Hydrophyte - Are you the one that several years ago had those manzanita centerpieces for sale, the ones designed for an exo terra? Do you still make those? I may be confusing you with Epiphyte.


----------



## Frogtofall (Feb 16, 2006)

As an experiment I mixed 5000K and 3000K bulbs over my 100 gal Exo. Looks VERY natural, almost like sun light. I wish it would come through in photos like it looks in person.


----------



## Pubfiction (Feb 3, 2013)

The K rating of a bulb matters not for how effective it is in its self. Doesn't matter if you hit a plant with 3000k or 10000k if it has the right amount of PAR its going to grow well. If it has too little it will not, if it has too much it will burn. So ultimately the only way it matters is if you can make the argument that for some reason due to physics / chemistry a certain rating is more efficient. But do you care about that really? If you really want efficiency you could switch to blue / red only lights. 

Most consumer LEDs are made by taking a blue LED and then doping a phosphor coating on the top. Blue light goes up, hits the phosphor coating and excites it releasing largely white light. The higher the color temperature the more blue is allowed to go through in this case and the more efficient the light. So speaking from a pure efficiency standpoint a 10000k LED will give you slightly better growth ALL things kept exactly equal as it wont be wasting energy to trying to convert blue to other colors via excitation of the phosphors and plants can use the blue light. But its rarely that simple in consumer LEDs. 
Ultimately we care more about color than just plant growth and for consumer class LEDs they tend to look washed out and almost too bright to our eyes when the efficiency is highest and price lowest =]. 

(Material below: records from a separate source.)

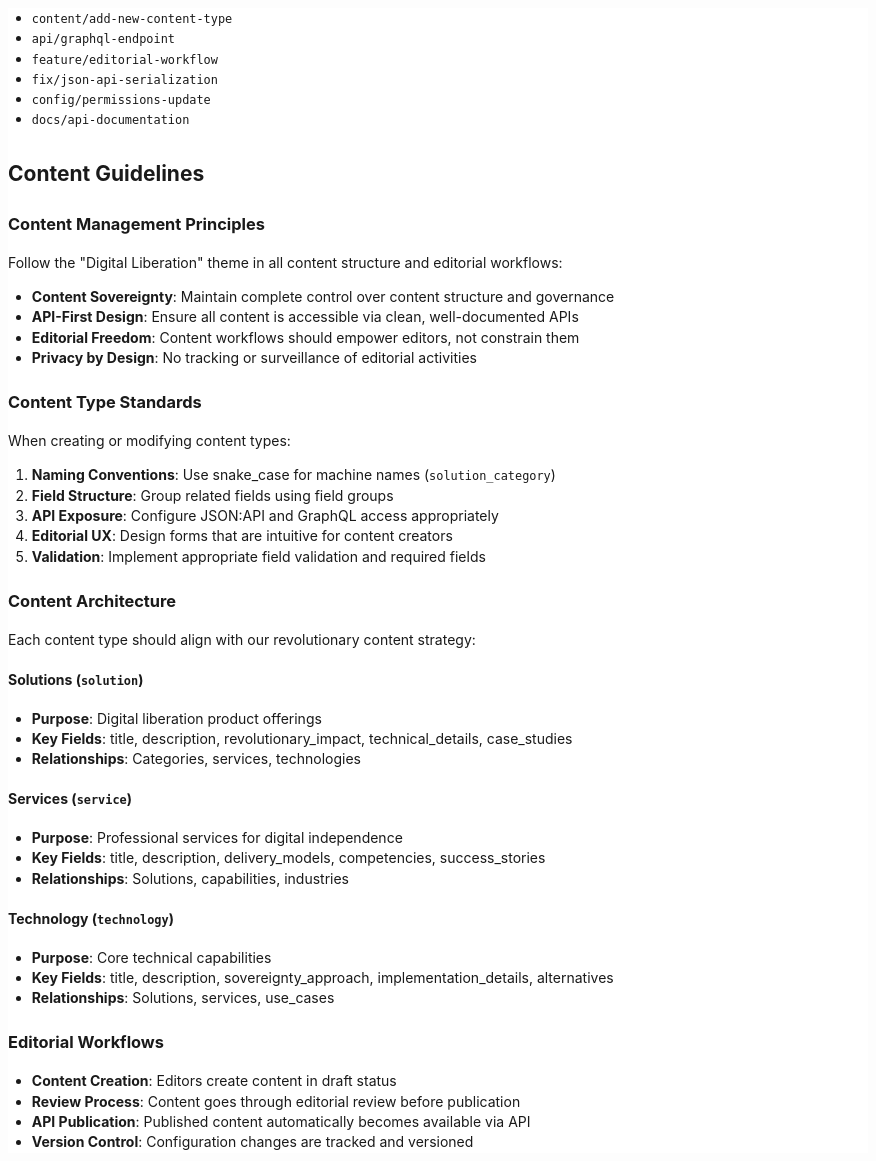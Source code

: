 - `content/add-new-content-type`
- `api/graphql-endpoint`
- `feature/editorial-workflow`
- `fix/json-api-serialization`
- `config/permissions-update`
- `docs/api-documentation`

## Content Guidelines

### Content Management Principles

Follow the "Digital Liberation" theme in all content structure and editorial workflows:

- **Content Sovereignty**: Maintain complete control over content structure and governance
- **API-First Design**: Ensure all content is accessible via clean, well-documented APIs
- **Editorial Freedom**: Content workflows should empower editors, not constrain them
- **Privacy by Design**: No tracking or surveillance of editorial activities

### Content Type Standards

When creating or modifying content types:

1. **Naming Conventions**: Use snake_case for machine names (`solution_category`)
2. **Field Structure**: Group related fields using field groups
3. **API Exposure**: Configure JSON:API and GraphQL access appropriately
4. **Editorial UX**: Design forms that are intuitive for content creators
5. **Validation**: Implement appropriate field validation and required fields

### Content Architecture

Each content type should align with our revolutionary content strategy:

#### Solutions (`solution`)
- **Purpose**: Digital liberation product offerings
- **Key Fields**: title, description, revolutionary_impact, technical_details, case_studies
- **Relationships**: Categories, services, technologies

#### Services (`service`)
- **Purpose**: Professional services for digital independence
- **Key Fields**: title, description, delivery_models, competencies, success_stories
- **Relationships**: Solutions, capabilities, industries

#### Technology (`technology`)
- **Purpose**: Core technical capabilities
- **Key Fields**: title, description, sovereignty_approach, implementation_details, alternatives
- **Relationships**: Solutions, services, use_cases

### Editorial Workflows

- **Content Creation**: Editors create content in draft status
- **Review Process**: Content goes through editorial review before publication
- **API Publication**: Published content automatically becomes available via API
- **Version Control**: Configuration changes are tracked and versioned
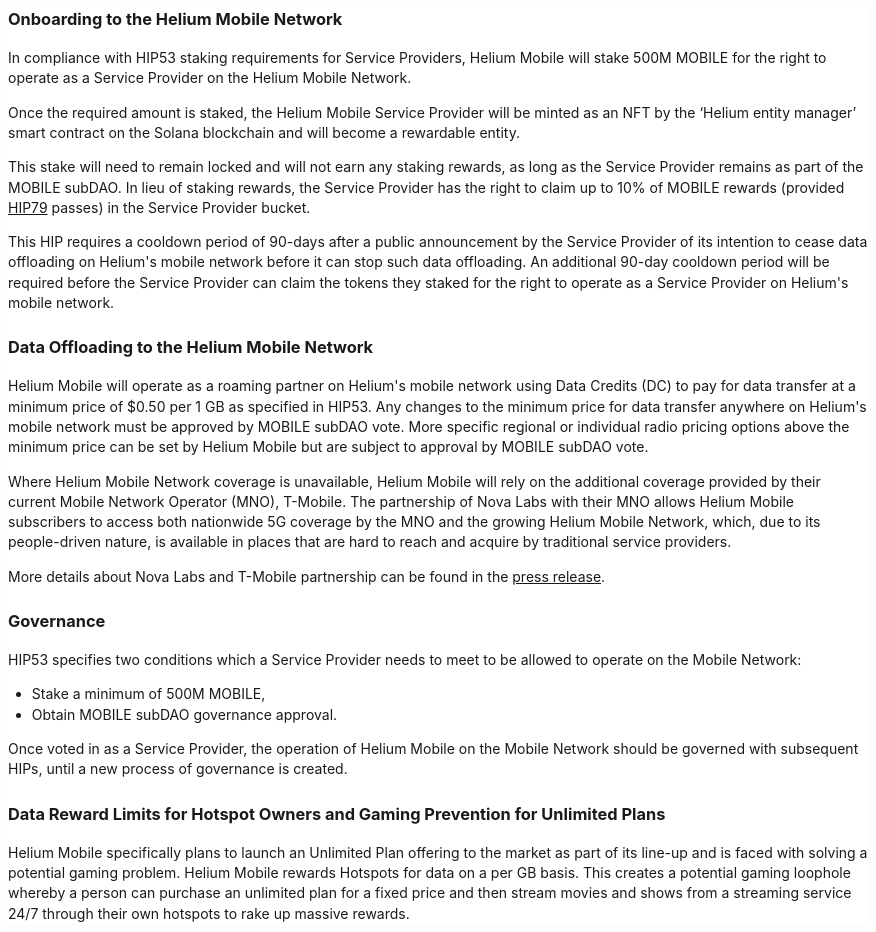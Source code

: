 ### Onboarding to the Helium Mobile Network

In compliance with HIP53 staking requirements for Service Providers, Helium Mobile will stake 500M MOBILE for the right to operate as a Service Provider on the Helium Mobile Network.

Once the required amount is staked, the Helium Mobile Service Provider will be minted as an NFT by the ‘Helium entity manager’ smart contract on the Solana blockchain and will become a rewardable entity.

This stake will need to remain locked and will not earn any staking rewards, as long as the Service Provider remains as part of the MOBILE subDAO. In lieu of staking rewards, the Service Provider has the right to claim up to 10% of MOBILE rewards (provided [HIP79](https://github.com/helium/HIP/blob/main/0079-mobile-poc-mappers-rewards.md) passes) in the Service Provider bucket. 

This HIP requires a cooldown period of 90-days after a public announcement by the Service Provider of its intention to cease data offloading on Helium's mobile network before it can stop such data offloading.  An additional 90-day cooldown period will be required before the Service Provider can claim the tokens they staked for the right to operate as a Service Provider on Helium's mobile network.

### Data Offloading to the Helium Mobile Network

Helium Mobile will operate as a roaming partner on Helium's mobile network using Data Credits (DC) to pay for data transfer at a minimum price of $0.50 per 1 GB as specified in HIP53.  Any changes to the minimum price for data transfer anywhere on Helium's mobile network must be approved by MOBILE subDAO vote.  More specific regional or individual radio pricing options above the minimum price can be set by Helium Mobile but are subject to approval by MOBILE subDAO vote.

Where Helium Mobile Network coverage is unavailable, Helium Mobile will rely on the additional coverage provided by their current Mobile Network Operator (MNO), T-Mobile. The partnership of Nova Labs with their MNO allows Helium Mobile subscribers to access both nationwide 5G coverage by the MNO and the growing Helium Mobile Network, which, due to its people-driven nature, is available in places that are hard to reach and acquire by traditional service providers.

More details about Nova Labs and T-Mobile partnership can be found in the [press release](https://www.webwire.com/ViewPressRel.asp?aId=294475).

### Governance 

HIP53 specifies two conditions which a Service Provider needs to meet to be allowed to operate on the Mobile Network:

- Stake a minimum of 500M MOBILE,
- Obtain MOBILE subDAO governance approval.

Once voted in as a Service Provider, the operation of Helium Mobile on the Mobile Network should be governed with subsequent HIPs, until a new process of governance is created.

### Data Reward Limits for Hotspot Owners and Gaming Prevention for Unlimited Plans

Helium Mobile specifically plans to launch an Unlimited Plan offering to the market as part of its line-up and is faced with solving a potential gaming problem.  Helium Mobile rewards Hotspots for data on a per GB basis. This creates a potential gaming loophole whereby a person can purchase an unlimited plan for a fixed price and then stream movies and shows from a streaming service 24/7 through their own hotspots to rake up massive rewards.
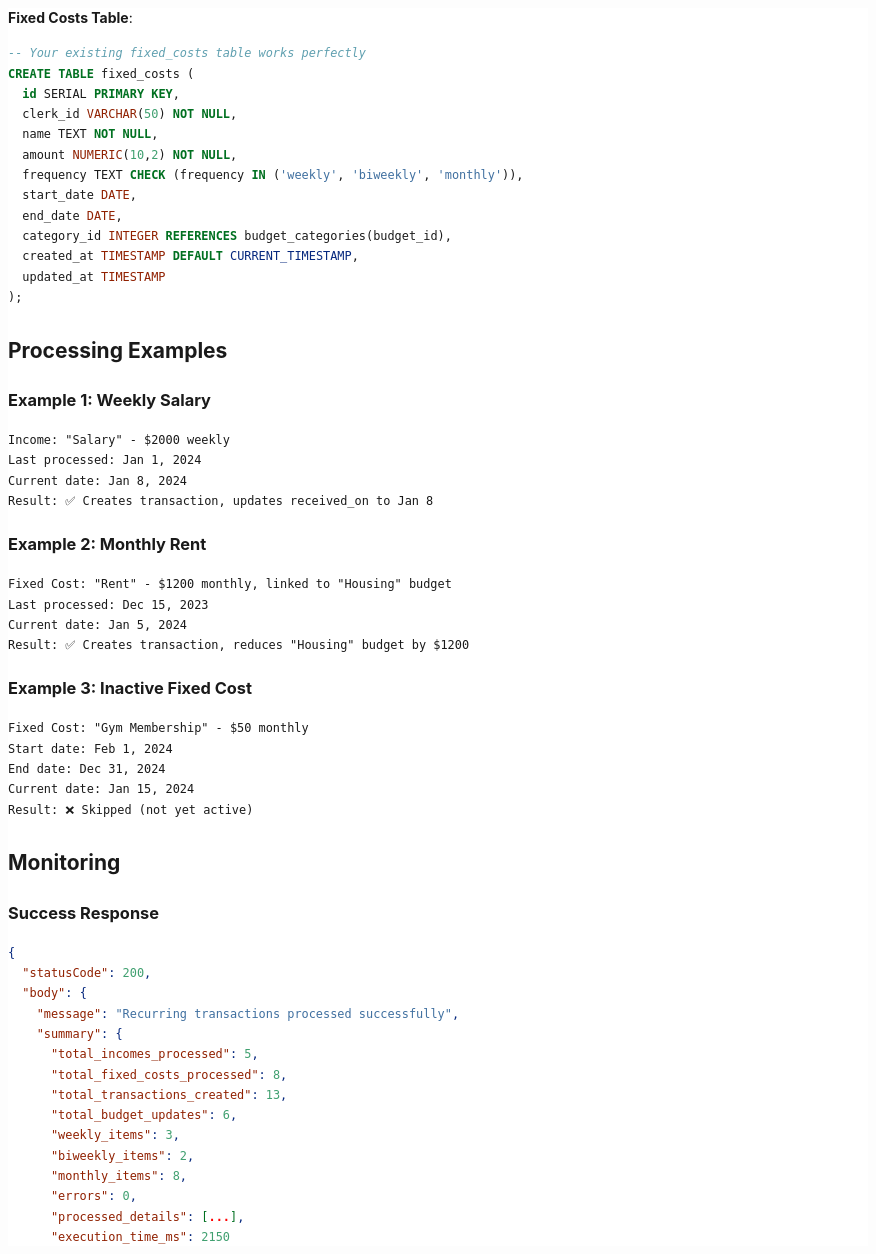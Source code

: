 **Fixed Costs Table**:
```sql
-- Your existing fixed_costs table works perfectly
CREATE TABLE fixed_costs (
  id SERIAL PRIMARY KEY,
  clerk_id VARCHAR(50) NOT NULL,
  name TEXT NOT NULL,
  amount NUMERIC(10,2) NOT NULL,
  frequency TEXT CHECK (frequency IN ('weekly', 'biweekly', 'monthly')),
  start_date DATE,
  end_date DATE,
  category_id INTEGER REFERENCES budget_categories(budget_id),
  created_at TIMESTAMP DEFAULT CURRENT_TIMESTAMP,
  updated_at TIMESTAMP
);
```

## Processing Examples

### Example 1: Weekly Salary
```
Income: "Salary" - $2000 weekly
Last processed: Jan 1, 2024
Current date: Jan 8, 2024
Result: ✅ Creates transaction, updates received_on to Jan 8
```

### Example 2: Monthly Rent
```
Fixed Cost: "Rent" - $1200 monthly, linked to "Housing" budget
Last processed: Dec 15, 2023
Current date: Jan 5, 2024
Result: ✅ Creates transaction, reduces "Housing" budget by $1200
```

### Example 3: Inactive Fixed Cost
```
Fixed Cost: "Gym Membership" - $50 monthly
Start date: Feb 1, 2024
End date: Dec 31, 2024
Current date: Jan 15, 2024
Result: ❌ Skipped (not yet active)
```

## Monitoring

### Success Response
```json
{
  "statusCode": 200,
  "body": {
    "message": "Recurring transactions processed successfully",
    "summary": {
      "total_incomes_processed": 5,
      "total_fixed_costs_processed": 8,
      "total_transactions_created": 13,
      "total_budget_updates": 6,
      "weekly_items": 3,
      "biweekly_items": 2,
      "monthly_items": 8,
      "errors": 0,
      "processed_details": [...],
      "execution_time_ms": 2150
```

So will you be happy with a washed out color look if you buy the 10000k lights? I have seen other cheap LEDs like these in 7000k and they still look pretty washed out. I would stick with 7000k if you were going to go with these ones in the OP. I think the 10000k will not satisfy you.


----------



## IPx (May 23, 2014)

I have three 6500k LED light arrays left over from my aquarium days that I am currently using on my 20gal and 15gal vivs. My plants are growing quite nicely under this type of lightning so I think in your case OP, the 6500k is more than enough to keep your plants green and happy.
The model I'm using is the Marineland dual bright LEDs. Obviously you know that the power savings and amount of heat (near none) is better than using T5's


----------